2. **S magnitude is proportional to input magnitude.** This is the property
that lets the canonical handle heavy-tailed noise. Sphere-norming M kills
magnitude per-row, but S recovers the per-matrix magnitude as the
singular values. Any learned readout that normalizes loses this.
3. **The SVD factorization is exact and input-agnostic.** Sphere-normed
points on S^(D-1) always admit a unique SVD. The learned readout is not
input-agnostic; it must learn to read, and what it learns to read from
Cauchy-driven matrices is not the same as what it learns from Gaussian-
driven matrices.
4. **Gradient-flowing CM is a partial replacement for #3** (input-agnostic
geometric structure), but it has to apply everywhere downstream Linear
operations carry omega information. A single bottleneck Linear with CM
discipline is not enough; the whole inverse/decoder pathway needs
geometric control.
## What's next — proper research direction
The ablation as built is not the right experiment. It's "SVAE minus SVD,"
which treats the SVD as a swappable component in an architecture designed
around it. That's the wrong framing.
The right framing: if you don't have the SVD's factorization, you have an
autoencoder. Autoencoders have their own stability toolkit — KL-divergence
regularization, explicit bottleneck embedding, reparameterization tricks
— and you should use it.
A serious NoSVD successor should include:
**Proper VAE machinery.** Not "replace SVD with Linear, keep SVAE shape."
Rebuild as a VAE with:
- `μ, logσ = encoder(patch) → (D,), (D,)` — explicit learned distribution
- `z = μ + σ · ε` — reparameterized sample
- KL regularization `D_KL(q(z|x) || N(0,I))` — standard VAE discipline
- Decoder from `z` back to patch via `Linear(D → V·D) → MLP decoder`
The omega tokens here are `z` samples or `μ` values — learned latents, not
spectral coordinates. Different object, different claims, honest framing.

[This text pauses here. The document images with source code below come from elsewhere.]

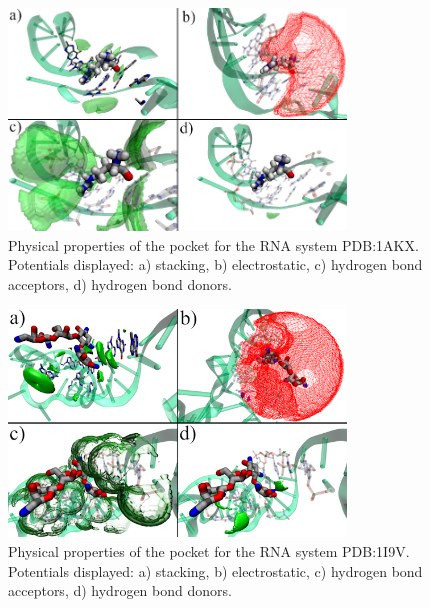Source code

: \begin{figure}[H]
  \centering
  \includegraphics[width=0.8\textwidth]{figures/appendix/benchmark_rna/1akx.png}
  \caption{\label{fig:appx_benchmark/1akx} Physical properties of the pocket for the RNA system PDB:1AKX. Potentials displayed: a) stacking, b) electrostatic, c) hydrogen bond acceptors, d) hydrogen bond donors.}
\end{figure}

\begin{figure}[H]
  \centering
  \includegraphics[width=0.8\textwidth]{figures/appendix/benchmark_rna/1i9v.png}
  \caption{\label{fig:appx_benchmark/1i9v} Physical properties of the pocket for the RNA system PDB:1I9V. Potentials displayed: a) stacking, b) electrostatic, c) hydrogen bond acceptors, d) hydrogen bond donors.}
\end{figure}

**Bottleneck embedding with capacity.** The ablation's `Linear(V·D → D)` is
a 1024→16 projection with no intermediate substrate. A proper bottleneck
would use `Linear → GELU → Linear` with a hidden dimension that lets the
MLP learn a meaningful projection. This is standard VAE practice; the
SVAE didn't need it because sphere-norm + SVD already provided the
projection discipline.
**Per-sector Cayley-Menger discipline.** If the goal is to make every Linear
in the omega pathway produce geometrically-disciplined outputs, CM loss must
be applied at every stage, not just at the encoder output. This is feasible
but serious engineering — it's a new architectural idea, not a drop-in.

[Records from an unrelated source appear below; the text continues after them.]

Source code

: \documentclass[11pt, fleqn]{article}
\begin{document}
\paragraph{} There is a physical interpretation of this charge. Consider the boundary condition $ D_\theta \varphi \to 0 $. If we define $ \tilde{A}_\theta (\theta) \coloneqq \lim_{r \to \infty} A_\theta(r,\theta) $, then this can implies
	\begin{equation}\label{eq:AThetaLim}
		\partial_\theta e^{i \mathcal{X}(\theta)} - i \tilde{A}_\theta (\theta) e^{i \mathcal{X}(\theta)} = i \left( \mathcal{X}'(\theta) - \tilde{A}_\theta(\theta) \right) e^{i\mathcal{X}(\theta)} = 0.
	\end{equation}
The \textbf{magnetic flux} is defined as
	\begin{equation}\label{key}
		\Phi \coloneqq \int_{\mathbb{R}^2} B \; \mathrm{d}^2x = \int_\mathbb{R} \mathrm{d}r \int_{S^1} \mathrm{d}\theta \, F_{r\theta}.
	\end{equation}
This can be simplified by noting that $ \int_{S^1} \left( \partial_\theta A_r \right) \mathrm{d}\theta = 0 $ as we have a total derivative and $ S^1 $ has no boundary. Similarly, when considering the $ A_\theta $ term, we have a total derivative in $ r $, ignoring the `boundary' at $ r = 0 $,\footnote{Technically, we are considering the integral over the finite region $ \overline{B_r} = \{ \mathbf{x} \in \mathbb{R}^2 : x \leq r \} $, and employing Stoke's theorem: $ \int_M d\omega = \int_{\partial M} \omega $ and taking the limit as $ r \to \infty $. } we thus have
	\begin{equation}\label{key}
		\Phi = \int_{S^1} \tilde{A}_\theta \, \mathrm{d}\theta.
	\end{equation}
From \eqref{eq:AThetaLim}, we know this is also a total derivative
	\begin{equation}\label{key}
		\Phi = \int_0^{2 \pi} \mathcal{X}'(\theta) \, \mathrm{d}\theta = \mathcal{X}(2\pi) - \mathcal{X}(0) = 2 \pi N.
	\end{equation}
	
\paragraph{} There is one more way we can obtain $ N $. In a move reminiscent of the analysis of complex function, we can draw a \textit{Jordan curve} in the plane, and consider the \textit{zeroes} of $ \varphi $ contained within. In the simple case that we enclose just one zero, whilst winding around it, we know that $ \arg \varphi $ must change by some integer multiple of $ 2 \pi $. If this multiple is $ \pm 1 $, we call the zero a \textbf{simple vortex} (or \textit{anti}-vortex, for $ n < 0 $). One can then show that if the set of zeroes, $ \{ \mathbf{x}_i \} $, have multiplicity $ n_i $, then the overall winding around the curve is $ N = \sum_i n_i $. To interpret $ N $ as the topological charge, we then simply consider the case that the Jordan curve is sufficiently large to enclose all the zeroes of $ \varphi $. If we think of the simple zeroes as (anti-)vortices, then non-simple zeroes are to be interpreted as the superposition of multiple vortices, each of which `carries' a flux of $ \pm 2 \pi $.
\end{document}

**Independent of SVAE naming/structure.** The result is not "PatchSVAE without
SVD." It's a new VAE family that uses geometric discipline as a regularizer.

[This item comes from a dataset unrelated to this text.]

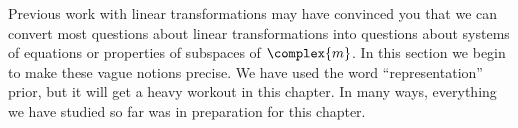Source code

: \begin{para}Previous work with linear transformations may have convinced you that we can convert most questions about linear transformations into questions about systems of equations or properties of subspaces of $\complex{m}$.  In this section we begin to make these vague notions precise.   We have used the word ``representation'' prior, but it will get a heavy workout in this chapter.  In many ways, everything we have studied so far was in preparation for this chapter.\end{para}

Name it something else. Compare it to SVAE as peers, not as child-of-parent.
Estimated effort: a focused week for a first working prototype, longer for
proper characterization. Shelved here pending that dedicated time.
## Files
- `johanna_F_nosvd_trainer.py` — final state of the ablation trainer after
four debug rounds. Standalone (no imports from canonical F-class trainer).
Independent HF repo configured: `AbstractPhil/geolip-svae-nosvd-ablation`.
## What to read if resuming
1. This document. Start here.
2. The parent [geolip-svae README](https://huggingface.co/AbstractPhil/geolip-SVAE)
for architectural context on what you're replacing.
3. The [F-class batteries README](https://huggingface.co/AbstractPhil/geolip-svae-batteries)
for the framework the ablation was meant to validate against.
4. The omega tokens blog post for the self-solving frame framing that
motivated the ablation in the first place.
Do not resume this as "finish debugging the Linear readout." Resume as
"design the proper VAE successor." The four rounds of debugging already
told you why the direct replacement doesn't work.